I teach one thing and one only: that is suffering and the end of suffering.
~ Gautama Buddha (563 BC 483 BC age:80)

Living Love Workshop leader, Steve Henderson, considers link-the-suffering a fine surgical scalpel for removing addictions quickly and painlessly. I am just beginning to learn how to use it.

The idea is, any time you feel emotional pain, you make sure you blame it on the addiction, not on the event.

So for example, let us say you asked somebody to dance and he/she put his/her finger down his/her throat to simulate vomiting. You might feel some hurt, anger or disgust.

Instead of telling yourself what an obnoxious boor this turkey is, or beating yourself up for being so repulsive as to deserve such treatment, you put 100% of the blame squarely on the shoulders of your addictive demand.

You tell yourself, "This would not hurt if I did not have an addictive demand that people decline my invitations politely. All this pain is being caused by my addiction. I wish I could get rid of the addiction, then I could laugh off events like this without any emotional injury. Other people can do it. Why must I be so ridiculously vulnerable? This sort of thing is going to happen again and again. If I don’t reprogram this now, there will be a ton more suffering from similar events in future. How long must I suffer before I give up this stupid addiction? It means nothing about me that he/she pretended to vomit, just a lot about him/her. Why should I get upset about his/her problem?"

You mentally list the advantages (payoffs) and disadvantages (ripoffs) to continuing to hold onto the addiction. These are not the advantages/disadvantages of getting what you want, but the advantages/disadvantages of making your self miserable when you don’t get it. Much of the time we are thinking like a two year old "If I get upset enough, Daddy will relent and fix it."
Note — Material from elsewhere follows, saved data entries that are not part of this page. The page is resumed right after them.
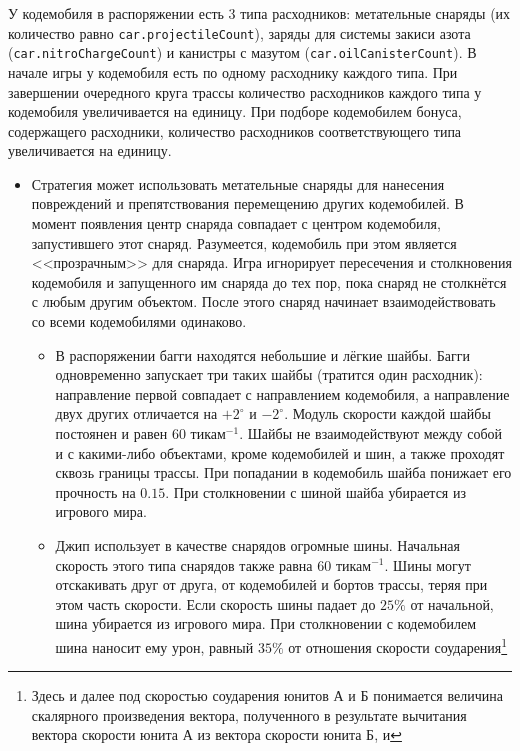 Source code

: У кодемобиля в распоряжении есть $3$ типа расходников: метательные снаряды (их количество равно \texttt{car.projectileCount}), заряды для
системы закиси азота (\texttt{car.nitroChargeCount}) и канистры с мазутом (\texttt{car.oilCanisterCount}). В начале игры у кодемобиля есть
по одному расходнику каждого типа. При завершении очередного круга трассы количество расходников каждого типа у кодемобиля увеличивается на
единицу. При подборе кодемобилем бонуса, содержащего расходники, количество расходников соответствующего типа увеличивается на единицу.

\begin{itemize}
  \item Стратегия может использовать метательные снаряды для нанесения повреждений и препятствования перемещению других кодемобилей. В
        момент появления центр снаряда совпадает с центром кодемобиля, запустившего этот снаряд. Разумеется, кодемобиль при этом является
        <<прозрачным>> для снаряда. Игра игнорирует пересечения и столкновения кодемобиля и запущенного им снаряда до тех пор, пока снаряд
        не столкнётся с любым другим объектом. После этого снаряд начинает взаимодействовать со всеми кодемобилями одинаково.
        \begin{itemize}
          \item В распоряжении багги находятся небольшие и лёгкие шайбы. Багги одновременно запускает три таких шайбы (тратится один
                расходник): направление первой совпадает с направлением кодемобиля, а направление двух других отличается на $+2^\circ$ и
                $-2^\circ$. Модуль скорости каждой шайбы постоянен и равен $60$ тикам$^{-1}$. Шайбы не взаимодействуют между собой и с
                какими-либо объектами, кроме кодемобилей и шин, а также проходят сквозь границы трассы. При попадании в кодемобиль шайба
                понижает его прочность на $0.15$. При столкновении с шиной шайба убирается из игрового мира.
          \item Джип использует в качестве снарядов огромные шины. Начальная скорость этого типа снарядов также равна $60$ тикам$^{-1}$.
                Шины могут отскакивать друг от друга, от кодемобилей и бортов трассы, теряя при этом часть скорости. Если скорость шины
                падает до $25\%$ от начальной, шина убирается из игрового мира. При столкновении с кодемобилем шина наносит ему урон, равный
                $35\%$ от отношения скорости соударения\footnote[2]{Здесь и далее под скоростью соударения юнитов А и Б понимается величина
                скалярного произведения вектора, полученного в результате вычитания вектора скорости юнита А из вектора скорости юнита Б, и
}
\end{itemize}
\end{itemize}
Most of the time the payoffs are illusory. You think you will get them by holding onto your demand, but you don’t. You only get them when you get your demand met, quite a different thing. Very often your addiction gets in the way of getting what you want. Consider the example of a man horny out of his mind trying to get laid. He is so pushy he turns off everyone he approaches. If he could make his approaches from a less desperate, more preferential frame of mind, he would have much better success.

Typical Payoffs

For each payoff, ask yourself:
  1. Does it apply?
  2. Do I actually get the payoff, or is the payoff illusory?
  3. If I actually get the payoff, is it worth it?
  4. Is this a payoff that used to work when I was a toddler, but which works no longer?
Usually you will you decide the payoffs are worth it, but sometimes you will decide they are not.

Typical Ripoffs

If you hang onto an addictive demand, sooner or later it will be triggered and you will experience separating emotions. Here are some of the penalties you pay for holding on to that demand. The theory is you must really wallow in the pain of the ripoffs to convince yourself to let go. I find this does not work for me. I just hang on all the more tightly when I’m in intense pain.

Think of a James Bond movie. Whenever a villainous underling fails, the chief villain always severely punishes him, hoping this will improve his performance. Does it work? No, it just rattles him. Why then do you persist in using this same stupid tactic on yourself?

The Shortcut

The shortcut to link the suffering is to ask yourself this one simple question:
Is getting upset helping or hindering me from taking effective action?

Think hard about that question. You may think that getting upset will motivate you, where it could simply exhaust you or distract you from doing something useful. Sometimes getting upset will help, e.g. to provide adrenalin to help you deal with an attacker. Most of the time it just gets in the way, blinding you to the most effective course of action, or alienating others who otherwise might help you. When others are grief stricken, it may be wise to put on a poker face lest people be offended, but there is no need to wallow in grief with them.